** INPUT DATA **

_ _ _

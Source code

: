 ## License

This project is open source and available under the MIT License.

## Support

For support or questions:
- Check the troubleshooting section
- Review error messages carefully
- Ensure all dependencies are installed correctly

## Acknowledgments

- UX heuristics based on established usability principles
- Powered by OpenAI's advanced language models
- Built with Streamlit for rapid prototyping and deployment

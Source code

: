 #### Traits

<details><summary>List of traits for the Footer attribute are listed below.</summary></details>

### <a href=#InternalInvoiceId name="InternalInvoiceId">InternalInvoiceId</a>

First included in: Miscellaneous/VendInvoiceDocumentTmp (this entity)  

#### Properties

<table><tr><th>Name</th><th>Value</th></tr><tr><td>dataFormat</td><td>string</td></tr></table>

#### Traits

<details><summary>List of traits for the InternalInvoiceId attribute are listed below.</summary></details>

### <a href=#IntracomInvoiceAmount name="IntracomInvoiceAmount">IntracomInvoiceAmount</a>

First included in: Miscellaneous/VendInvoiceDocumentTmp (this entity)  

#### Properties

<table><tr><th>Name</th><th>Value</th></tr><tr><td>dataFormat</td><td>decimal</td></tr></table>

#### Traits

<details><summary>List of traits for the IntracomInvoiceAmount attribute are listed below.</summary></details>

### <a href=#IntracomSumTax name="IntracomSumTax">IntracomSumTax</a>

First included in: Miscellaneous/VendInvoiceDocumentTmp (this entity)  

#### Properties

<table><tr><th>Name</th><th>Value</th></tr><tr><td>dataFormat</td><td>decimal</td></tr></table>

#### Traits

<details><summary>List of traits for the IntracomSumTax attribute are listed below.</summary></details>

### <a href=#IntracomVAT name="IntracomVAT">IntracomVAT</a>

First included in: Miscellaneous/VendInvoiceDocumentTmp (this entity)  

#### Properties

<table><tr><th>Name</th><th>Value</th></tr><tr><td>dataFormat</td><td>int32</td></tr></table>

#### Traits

_ _ _

** WHAT YOU HAVE TO DO **
What's needed is a word-for-word restatement of all the entries.

** EXERCISE ANSWER **
Source code

: ## License

This project is open source and available under the MIT License.

## Support

For support or questions:
- Check the troubleshooting section
- Review error messages carefully
- Ensure all dependencies are installed correctly

## Acknowledgments

- UX heuristics based on established usability principles
- Powered by OpenAI's advanced language models
- Built with Streamlit for rapid prototyping and deployment

Source code

: #### Traits

<details><summary>List of traits for the Footer attribute are listed below.</summary></details>

### <a href=#InternalInvoiceId name="InternalInvoiceId">InternalInvoiceId</a>

First included in: Miscellaneous/VendInvoiceDocumentTmp (this entity)  

#### Properties

<table><tr><th>Name</th><th>Value</th></tr><tr><td>dataFormat</td><td>string</td></tr></table>

#### Traits

<details><summary>List of traits for the InternalInvoiceId attribute are listed below.</summary></details>

### <a href=#IntracomInvoiceAmount name="IntracomInvoiceAmount">IntracomInvoiceAmount</a>

First included in: Miscellaneous/VendInvoiceDocumentTmp (this entity)  

#### Properties

<table><tr><th>Name</th><th>Value</th></tr><tr><td>dataFormat</td><td>decimal</td></tr></table>

#### Traits

<details><summary>List of traits for the IntracomInvoiceAmount attribute are listed below.</summary></details>

### <a href=#IntracomSumTax name="IntracomSumTax">IntracomSumTax</a>

First included in: Miscellaneous/VendInvoiceDocumentTmp (this entity)  

#### Properties

<table><tr><th>Name</th><th>Value</th></tr><tr><td>dataFormat</td><td>decimal</td></tr></table>

#### Traits

<details><summary>List of traits for the IntracomSumTax attribute are listed below.</summary></details>

### <a href=#IntracomVAT name="IntracomVAT">IntracomVAT</a>

First included in: Miscellaneous/VendInvoiceDocumentTmp (this entity)  

#### Properties

<table><tr><th>Name</th><th>Value</th></tr><tr><td>dataFormat</td><td>int32</td></tr></table>

#### Traits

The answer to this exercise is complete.